*** SOURCE RECORDS ***

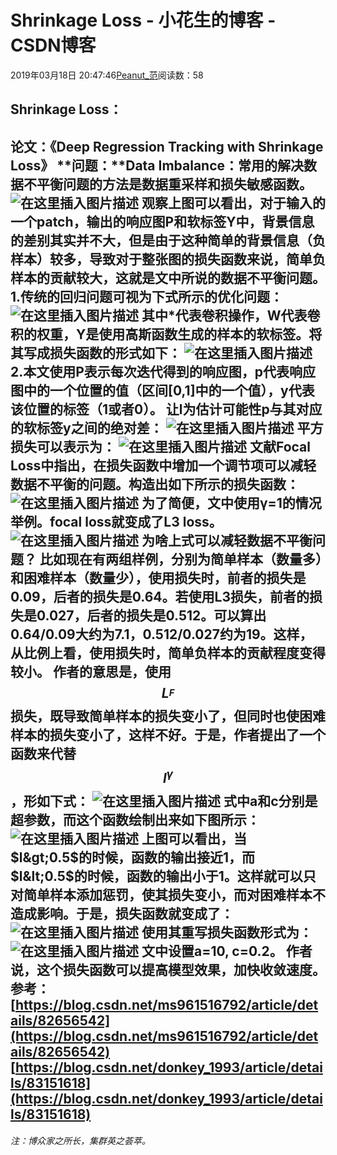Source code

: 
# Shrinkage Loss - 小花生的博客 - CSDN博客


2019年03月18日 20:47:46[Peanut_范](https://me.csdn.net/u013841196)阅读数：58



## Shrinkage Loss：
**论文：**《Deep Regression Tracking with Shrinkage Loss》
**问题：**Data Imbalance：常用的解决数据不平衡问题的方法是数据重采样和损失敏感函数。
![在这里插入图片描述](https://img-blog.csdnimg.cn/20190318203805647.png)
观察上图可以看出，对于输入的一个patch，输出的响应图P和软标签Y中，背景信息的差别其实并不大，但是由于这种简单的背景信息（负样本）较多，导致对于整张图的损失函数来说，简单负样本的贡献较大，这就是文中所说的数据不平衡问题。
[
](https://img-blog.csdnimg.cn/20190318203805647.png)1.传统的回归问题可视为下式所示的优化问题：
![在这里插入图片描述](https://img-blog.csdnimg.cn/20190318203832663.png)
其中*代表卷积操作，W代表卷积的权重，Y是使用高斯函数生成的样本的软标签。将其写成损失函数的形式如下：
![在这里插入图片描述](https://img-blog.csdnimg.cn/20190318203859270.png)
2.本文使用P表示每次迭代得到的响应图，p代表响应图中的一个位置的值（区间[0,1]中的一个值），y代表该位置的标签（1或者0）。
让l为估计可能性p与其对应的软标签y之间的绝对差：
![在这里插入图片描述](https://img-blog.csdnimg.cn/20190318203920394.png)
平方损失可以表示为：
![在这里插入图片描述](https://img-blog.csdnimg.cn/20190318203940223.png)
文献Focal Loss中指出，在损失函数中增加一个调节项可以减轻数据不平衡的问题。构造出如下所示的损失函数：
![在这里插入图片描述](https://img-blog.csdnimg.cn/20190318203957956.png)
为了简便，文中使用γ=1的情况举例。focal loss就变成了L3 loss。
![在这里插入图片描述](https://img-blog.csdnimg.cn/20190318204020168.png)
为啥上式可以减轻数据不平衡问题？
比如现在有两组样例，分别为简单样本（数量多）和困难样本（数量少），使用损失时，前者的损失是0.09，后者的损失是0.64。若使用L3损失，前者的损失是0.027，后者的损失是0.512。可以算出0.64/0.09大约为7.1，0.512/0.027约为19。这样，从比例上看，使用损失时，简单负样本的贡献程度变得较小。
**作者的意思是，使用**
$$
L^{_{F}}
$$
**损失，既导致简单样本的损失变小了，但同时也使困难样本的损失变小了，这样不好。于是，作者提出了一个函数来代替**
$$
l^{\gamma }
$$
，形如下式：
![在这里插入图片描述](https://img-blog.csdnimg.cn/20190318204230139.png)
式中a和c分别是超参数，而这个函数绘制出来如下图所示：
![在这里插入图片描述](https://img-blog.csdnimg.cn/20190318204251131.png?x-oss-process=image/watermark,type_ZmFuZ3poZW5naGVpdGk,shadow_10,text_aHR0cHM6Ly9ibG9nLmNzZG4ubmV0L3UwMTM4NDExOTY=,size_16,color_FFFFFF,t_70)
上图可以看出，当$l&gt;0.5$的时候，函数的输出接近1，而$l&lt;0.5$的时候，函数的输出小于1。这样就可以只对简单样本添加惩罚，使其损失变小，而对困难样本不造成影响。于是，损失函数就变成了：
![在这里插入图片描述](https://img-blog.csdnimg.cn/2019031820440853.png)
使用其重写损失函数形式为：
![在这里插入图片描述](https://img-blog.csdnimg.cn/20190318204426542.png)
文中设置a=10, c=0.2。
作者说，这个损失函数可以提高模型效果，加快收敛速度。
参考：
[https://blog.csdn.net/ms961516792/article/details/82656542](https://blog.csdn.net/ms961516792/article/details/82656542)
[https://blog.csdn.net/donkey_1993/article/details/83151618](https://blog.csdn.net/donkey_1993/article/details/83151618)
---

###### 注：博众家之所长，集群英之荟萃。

*** End of SOURCE RECORDS ***

- ASSIGNMENT
Skip every picture and return the lines above from the top through the one that contains "为啥上式可以减轻数据不平衡问题？".

- THE COMPLETED TASK
Source code

: 
# Shrinkage Loss - 小花生的博客 - CSDN博客


2019年03月18日 20:47:46[Peanut_范](https://me.csdn.net/u013841196)阅读数：58



## Shrinkage Loss：
**论文：**《Deep Regression Tracking with Shrinkage Loss》
**问题：**Data Imbalance：常用的解决数据不平衡问题的方法是数据重采样和损失敏感函数。
![在这里插入图片描述](https://img-blog.csdnimg.cn/20190318203805647.png)
观察上图可以看出，对于输入的一个patch，输出的响应图P和软标签Y中，背景信息的差别其实并不大，但是由于这种简单的背景信息（负样本）较多，导致对于整张图的损失函数来说，简单负样本的贡献较大，这就是文中所说的数据不平衡问题。
[
](https://img-blog.csdnimg.cn/20190318203805647.png)1.传统的回归问题可视为下式所示的优化问题：
![在这里插入图片描述](https://img-blog.csdnimg.cn/20190318203832663.png)
其中*代表卷积操作，W代表卷积的权重，Y是使用高斯函数生成的样本的软标签。将其写成损失函数的形式如下：
![在这里插入图片描述](https://img-blog.csdnimg.cn/20190318203859270.png)
2.本文使用P表示每次迭代得到的响应图，p代表响应图中的一个位置的值（区间[0,1]中的一个值），y代表该位置的标签（1或者0）。
让l为估计可能性p与其对应的软标签y之间的绝对差：
![在这里插入图片描述](https://img-blog.csdnimg.cn/20190318203920394.png)
平方损失可以表示为：
![在这里插入图片描述](https://img-blog.csdnimg.cn/20190318203940223.png)
文献Focal Loss中指出，在损失函数中增加一个调节项可以减轻数据不平衡的问题。构造出如下所示的损失函数：
![在这里插入图片描述](https://img-blog.csdnimg.cn/20190318203957956.png)
为了简便，文中使用γ=1的情况举例。focal loss就变成了L3 loss。
![在这里插入图片描述](https://img-blog.csdnimg.cn/20190318204020168.png)
为啥上式可以减轻数据不平衡问题？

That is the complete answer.